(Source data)

▼▼▼

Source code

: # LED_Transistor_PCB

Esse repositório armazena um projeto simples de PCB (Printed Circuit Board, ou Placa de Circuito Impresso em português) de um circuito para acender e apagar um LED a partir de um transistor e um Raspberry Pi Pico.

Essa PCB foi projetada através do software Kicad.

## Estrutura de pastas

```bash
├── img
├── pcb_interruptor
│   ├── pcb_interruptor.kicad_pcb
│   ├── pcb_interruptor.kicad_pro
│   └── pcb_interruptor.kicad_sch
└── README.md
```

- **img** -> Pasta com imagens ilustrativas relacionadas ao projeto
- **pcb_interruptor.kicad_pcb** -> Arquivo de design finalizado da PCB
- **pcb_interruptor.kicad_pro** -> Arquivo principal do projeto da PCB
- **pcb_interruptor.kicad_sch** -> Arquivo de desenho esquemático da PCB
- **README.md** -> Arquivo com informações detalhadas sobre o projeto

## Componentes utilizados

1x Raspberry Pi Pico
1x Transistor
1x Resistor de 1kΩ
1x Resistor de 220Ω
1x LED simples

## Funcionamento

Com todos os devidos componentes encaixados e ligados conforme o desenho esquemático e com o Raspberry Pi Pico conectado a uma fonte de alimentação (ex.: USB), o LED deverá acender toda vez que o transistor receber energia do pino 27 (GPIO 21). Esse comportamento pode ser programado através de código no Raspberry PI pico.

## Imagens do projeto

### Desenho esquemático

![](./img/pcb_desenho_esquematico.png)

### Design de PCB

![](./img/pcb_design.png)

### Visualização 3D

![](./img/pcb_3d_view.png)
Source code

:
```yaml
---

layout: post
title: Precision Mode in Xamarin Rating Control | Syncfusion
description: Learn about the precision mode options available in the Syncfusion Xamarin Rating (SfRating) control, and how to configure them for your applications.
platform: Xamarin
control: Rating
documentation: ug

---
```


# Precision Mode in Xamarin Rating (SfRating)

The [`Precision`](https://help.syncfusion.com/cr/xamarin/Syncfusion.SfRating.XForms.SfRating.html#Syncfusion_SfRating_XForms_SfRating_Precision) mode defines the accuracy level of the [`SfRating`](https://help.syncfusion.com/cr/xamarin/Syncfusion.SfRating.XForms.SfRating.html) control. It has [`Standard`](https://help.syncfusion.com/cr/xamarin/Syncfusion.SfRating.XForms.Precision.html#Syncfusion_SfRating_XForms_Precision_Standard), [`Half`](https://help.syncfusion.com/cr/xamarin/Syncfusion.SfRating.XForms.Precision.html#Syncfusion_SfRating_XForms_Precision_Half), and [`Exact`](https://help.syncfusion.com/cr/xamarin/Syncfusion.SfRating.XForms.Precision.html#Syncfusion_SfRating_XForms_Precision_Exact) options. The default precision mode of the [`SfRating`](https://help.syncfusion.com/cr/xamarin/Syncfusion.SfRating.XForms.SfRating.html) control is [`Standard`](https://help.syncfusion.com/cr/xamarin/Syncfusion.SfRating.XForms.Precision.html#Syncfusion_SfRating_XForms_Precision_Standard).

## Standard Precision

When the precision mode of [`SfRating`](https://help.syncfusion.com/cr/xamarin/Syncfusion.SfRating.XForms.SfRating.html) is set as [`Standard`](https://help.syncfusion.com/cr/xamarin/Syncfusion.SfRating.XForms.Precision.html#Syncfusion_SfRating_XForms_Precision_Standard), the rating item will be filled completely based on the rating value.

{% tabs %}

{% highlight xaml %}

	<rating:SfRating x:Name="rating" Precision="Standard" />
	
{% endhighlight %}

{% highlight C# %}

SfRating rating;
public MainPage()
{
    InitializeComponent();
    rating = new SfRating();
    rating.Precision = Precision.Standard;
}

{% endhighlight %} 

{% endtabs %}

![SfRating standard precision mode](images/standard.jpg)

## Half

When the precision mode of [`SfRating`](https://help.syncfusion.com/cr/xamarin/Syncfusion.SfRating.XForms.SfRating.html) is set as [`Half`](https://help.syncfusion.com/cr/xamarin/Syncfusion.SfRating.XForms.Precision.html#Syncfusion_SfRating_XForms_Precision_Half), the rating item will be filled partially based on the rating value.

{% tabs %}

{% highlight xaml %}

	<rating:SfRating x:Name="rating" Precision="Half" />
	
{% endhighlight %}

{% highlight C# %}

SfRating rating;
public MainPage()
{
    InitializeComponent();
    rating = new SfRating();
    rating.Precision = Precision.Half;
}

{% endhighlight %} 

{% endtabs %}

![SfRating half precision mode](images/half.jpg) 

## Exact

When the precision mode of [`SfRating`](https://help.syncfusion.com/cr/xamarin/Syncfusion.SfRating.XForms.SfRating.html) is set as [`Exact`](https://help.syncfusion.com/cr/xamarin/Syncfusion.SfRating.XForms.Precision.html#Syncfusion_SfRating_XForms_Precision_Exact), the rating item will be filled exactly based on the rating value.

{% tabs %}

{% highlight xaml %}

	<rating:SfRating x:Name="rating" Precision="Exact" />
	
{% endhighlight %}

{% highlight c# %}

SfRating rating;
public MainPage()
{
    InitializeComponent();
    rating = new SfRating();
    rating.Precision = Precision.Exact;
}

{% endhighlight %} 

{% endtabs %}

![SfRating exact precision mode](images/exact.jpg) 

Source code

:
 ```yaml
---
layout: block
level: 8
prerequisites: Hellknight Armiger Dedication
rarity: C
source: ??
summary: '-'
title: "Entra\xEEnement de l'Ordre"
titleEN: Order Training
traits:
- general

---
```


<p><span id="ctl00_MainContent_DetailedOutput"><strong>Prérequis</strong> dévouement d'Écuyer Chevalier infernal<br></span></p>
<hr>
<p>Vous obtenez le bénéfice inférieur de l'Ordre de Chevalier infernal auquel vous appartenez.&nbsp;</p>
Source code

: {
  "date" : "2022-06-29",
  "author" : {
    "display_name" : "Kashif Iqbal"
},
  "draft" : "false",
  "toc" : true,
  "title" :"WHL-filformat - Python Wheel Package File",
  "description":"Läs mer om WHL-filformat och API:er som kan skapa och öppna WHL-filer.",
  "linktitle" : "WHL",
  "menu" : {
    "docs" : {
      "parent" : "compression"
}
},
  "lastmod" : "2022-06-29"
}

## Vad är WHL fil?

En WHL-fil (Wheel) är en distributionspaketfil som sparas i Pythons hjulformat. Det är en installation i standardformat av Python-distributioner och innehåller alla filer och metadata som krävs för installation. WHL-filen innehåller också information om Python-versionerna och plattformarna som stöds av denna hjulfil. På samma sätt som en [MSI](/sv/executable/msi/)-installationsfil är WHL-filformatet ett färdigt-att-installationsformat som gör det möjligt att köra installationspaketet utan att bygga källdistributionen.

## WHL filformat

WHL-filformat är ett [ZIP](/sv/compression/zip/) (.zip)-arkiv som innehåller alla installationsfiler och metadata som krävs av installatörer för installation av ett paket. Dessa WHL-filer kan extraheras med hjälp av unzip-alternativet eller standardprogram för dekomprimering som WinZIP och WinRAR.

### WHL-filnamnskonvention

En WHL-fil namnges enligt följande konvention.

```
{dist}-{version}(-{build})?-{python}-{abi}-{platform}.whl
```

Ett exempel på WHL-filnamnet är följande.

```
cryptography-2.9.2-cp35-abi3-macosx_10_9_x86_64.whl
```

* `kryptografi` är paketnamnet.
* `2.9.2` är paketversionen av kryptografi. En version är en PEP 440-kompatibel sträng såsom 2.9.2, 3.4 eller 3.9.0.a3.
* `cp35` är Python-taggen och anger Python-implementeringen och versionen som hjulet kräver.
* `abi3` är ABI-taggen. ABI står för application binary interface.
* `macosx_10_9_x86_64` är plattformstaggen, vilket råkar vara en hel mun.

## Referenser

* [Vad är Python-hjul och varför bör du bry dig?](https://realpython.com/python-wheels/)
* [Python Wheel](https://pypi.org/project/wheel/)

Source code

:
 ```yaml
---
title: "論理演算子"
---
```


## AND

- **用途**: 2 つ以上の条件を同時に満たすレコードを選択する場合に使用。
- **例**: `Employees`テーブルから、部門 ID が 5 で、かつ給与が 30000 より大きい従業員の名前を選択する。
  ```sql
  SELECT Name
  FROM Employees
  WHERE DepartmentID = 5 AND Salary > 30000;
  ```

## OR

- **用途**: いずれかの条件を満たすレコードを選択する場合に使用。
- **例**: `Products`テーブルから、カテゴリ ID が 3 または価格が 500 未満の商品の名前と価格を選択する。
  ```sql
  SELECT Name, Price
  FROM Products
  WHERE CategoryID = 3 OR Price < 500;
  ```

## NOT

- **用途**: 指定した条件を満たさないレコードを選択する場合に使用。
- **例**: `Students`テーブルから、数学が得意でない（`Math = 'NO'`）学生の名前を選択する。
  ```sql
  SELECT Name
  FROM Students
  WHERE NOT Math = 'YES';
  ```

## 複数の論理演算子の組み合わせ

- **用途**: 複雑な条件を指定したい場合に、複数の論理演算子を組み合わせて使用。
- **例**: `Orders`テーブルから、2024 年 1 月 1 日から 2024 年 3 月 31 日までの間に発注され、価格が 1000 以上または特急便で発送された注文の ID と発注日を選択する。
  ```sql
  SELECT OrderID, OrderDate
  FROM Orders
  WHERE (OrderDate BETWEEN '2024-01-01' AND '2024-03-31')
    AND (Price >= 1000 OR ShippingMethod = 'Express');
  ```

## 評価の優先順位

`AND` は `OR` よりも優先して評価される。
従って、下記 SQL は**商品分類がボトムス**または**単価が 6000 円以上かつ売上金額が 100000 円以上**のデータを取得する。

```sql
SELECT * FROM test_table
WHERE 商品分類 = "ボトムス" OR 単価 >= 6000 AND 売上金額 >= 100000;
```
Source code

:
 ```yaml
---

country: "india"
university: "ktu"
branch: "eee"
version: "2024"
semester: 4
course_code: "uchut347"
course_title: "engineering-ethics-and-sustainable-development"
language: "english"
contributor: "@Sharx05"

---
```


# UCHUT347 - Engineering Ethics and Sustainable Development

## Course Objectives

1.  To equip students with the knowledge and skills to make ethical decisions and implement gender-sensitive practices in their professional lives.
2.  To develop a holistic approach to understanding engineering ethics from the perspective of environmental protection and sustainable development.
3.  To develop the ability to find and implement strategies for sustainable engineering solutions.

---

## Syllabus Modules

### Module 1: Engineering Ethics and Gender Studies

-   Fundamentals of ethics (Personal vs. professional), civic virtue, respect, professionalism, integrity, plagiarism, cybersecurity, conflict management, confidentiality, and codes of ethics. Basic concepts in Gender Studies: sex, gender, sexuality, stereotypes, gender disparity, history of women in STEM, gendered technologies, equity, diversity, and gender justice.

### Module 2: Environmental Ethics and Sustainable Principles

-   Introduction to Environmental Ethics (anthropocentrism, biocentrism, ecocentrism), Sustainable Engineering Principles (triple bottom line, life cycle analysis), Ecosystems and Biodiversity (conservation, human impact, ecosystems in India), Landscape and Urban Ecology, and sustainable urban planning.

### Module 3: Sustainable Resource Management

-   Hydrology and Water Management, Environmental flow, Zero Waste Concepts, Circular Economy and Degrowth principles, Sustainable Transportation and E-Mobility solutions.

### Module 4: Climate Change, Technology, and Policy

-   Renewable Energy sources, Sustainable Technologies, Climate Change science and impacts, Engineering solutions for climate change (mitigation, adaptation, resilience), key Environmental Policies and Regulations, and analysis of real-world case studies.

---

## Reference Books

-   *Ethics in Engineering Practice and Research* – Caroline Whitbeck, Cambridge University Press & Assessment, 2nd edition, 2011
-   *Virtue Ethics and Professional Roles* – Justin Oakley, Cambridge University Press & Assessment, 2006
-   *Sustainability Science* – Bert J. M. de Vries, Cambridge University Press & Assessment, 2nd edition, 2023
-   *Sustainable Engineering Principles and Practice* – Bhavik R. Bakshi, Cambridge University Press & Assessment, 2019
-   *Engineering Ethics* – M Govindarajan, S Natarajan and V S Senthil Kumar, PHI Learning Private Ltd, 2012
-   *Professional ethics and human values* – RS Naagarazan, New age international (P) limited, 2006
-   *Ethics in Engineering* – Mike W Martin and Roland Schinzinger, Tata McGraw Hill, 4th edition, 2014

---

▲▲▲

#### WHAT YOU NEED TO DO
For the word "projeto", find all matching lines in the entries above and copy them out.

#### RESPONSE AREA
Esse repositório armazena um projeto simples de PCB (Printed Circuit Board, ou Placa de Circuito Impresso em português) de um circuito para acender e apagar um LED a partir de um transistor e um Raspberry Pi Pico.
- **img** -> Pasta com imagens ilustrativas relacionadas ao projeto
- **pcb_interruptor.kicad_pro** -> Arquivo principal do projeto da PCB
- **README.md** -> Arquivo com informações detalhadas sobre o projeto
## Imagens do projeto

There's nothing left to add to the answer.